Back when Slack was small enough, its handful of employees had a ritual of ambling down the street to get a cup of coffee every day around 3 p.m. Of course, being Slack, the caffeine run was announced by a bot that posted a coffee emoji into Slack’s Slack.
The San Francisco–based maker of collaboration software has since gotten an espresso machine—or two or three—not to mention gone public. But the seemingly trivial decision to purchase a coffee maker wasn’t taken lightly by its management team, led by cofounder and CEO Stewart Butterfield. How would the presence of an espresso machine—and the absence of the afternoon coffee run—impact company culture, wondered Butterfield?

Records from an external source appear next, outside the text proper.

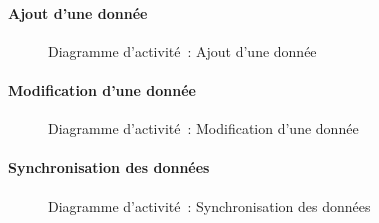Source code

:\newpage
\paragraph{Ajout d'une donnée}
\begin{bigcenter}
	\begin{figure}[h]
		\centering
		\scalebox{0.7}{}
		\caption{Diagramme d'activité~: Ajout d'une donnée}
		\label{SyncAddData}
	\end{figure}
\end{bigcenter}

\newpage
\paragraph{Modification d'une donnée}
\begin{bigcenter}
	\begin{figure}[h]
		\centering
		\scalebox{0.7}{}
		\caption{Diagramme d'activité~: Modification d'une donnée}
		\label{SyncModifData}
	\end{figure}
\end{bigcenter}

\newpage
\paragraph{Synchronisation des données}
\begin{bigcenter}
	\begin{figure}[h]
		\centering
		\scalebox{0.64}{}
		\caption{Diagramme d'activité~: Synchronisation des données}
		\label{SyncSynchronisation}
	\end{figure}
\end{bigcenter}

The way products and, more specifically, technology impact culture has always been top of mind at Slack. Its core business, to be sure, is all about how tech can bring about change (in this case, increased productivity). Slack is a communication tool for office workers, designed to all but replace email. The more companies embrace this shift to a more modern way of working, the more Slack sells its product—not that it doesn’t have intense competition. (Looking at you, Microsoft.)
It’s no surprise, then, that the company is now taking a bigger stab at becoming a thought leader in matters of the workplace of the future and the tools and cultural change that will enable it. “You have to rethink not just technology but culture,” says Brian Elliott, the former head of platform at Slack and VP of Future Forum, a new Slack-led consortium that aims to rethink the modern workplace.
According to Elliott, Future Forum is an idea that has been brewing at Slack for a while. “I remember having conversations with Stewart the second month on the job, January of 2018,” says Elliott. Both execs got busy running the fast-growing company, though, and reconvened on the idea only after the pandemic hit and forced everyone to talk about how the workplace was changing. “We started talking to other companies grappling with the same problems,” says Elliott.
How do you bring people together socially? How do you get them to collaborate best remotely? What’s the job of middle management in this new, distributed workforce? Those are just some of the questions Elliott says he hopes to be able to tackle and find solutions for via the new initiative.
At launch, Future Forum will exist as a startup incubated at Slack. But the plan is to spin it out once it is up and running. Other partner companies could include global consulting firms, specialists in human resources and diversity and inclusion, even designers who are thinking about the future role and physical layout of the office. Original research and case studies will also be part of the initiative, as well as an ongoing event series down the road.
Slack is already publishing preliminary findings of a study that explores how knowledge workers are adapting to remote work, with the full findings expected to be released in October. One of the standout stats? About 65% of white knowledge workers agree with the statement, “My manager is supportive when I need help,” compared with 46% of Black knowledge workers. Pamela Hinds, a professor of management science and engineering at Stanford University, plans to work with Slack’s new consortium on future research projects that could explore similar questions that have to do with the intersection of culture and work. (Hinds wasn’t involved with this particular survey.)
“Different groups are differentially affected,” says Hinds. “It highlights the inequities.”
Elliott agrees that balancing the needs of different employees is the hardest part of managing Slack’s current workforce. Unlike some other tech players, cushy, in-office perks were never the software company’s big appeal to workers (espresso machines are table stakes in Silicon Valley). And Slack’s employee base was already up and running on its collaboration software and many other tools that enable remote work. But that doesn’t mean that the transition to a work-from-home workforce has been easy for Slack. “Things are not going back to normal,” says Elliott.
Future Forum is likely to be just one of many attempts at making remote work, well, work. And Slack is smart to ask for partners in the quest. (On that end, Elliott says competitors would be welcome in the consortium too.) Just how collaborative can collaboration software makers be in this new reality? And how fruitful will the products of a remote think tank be? We’re about to find out.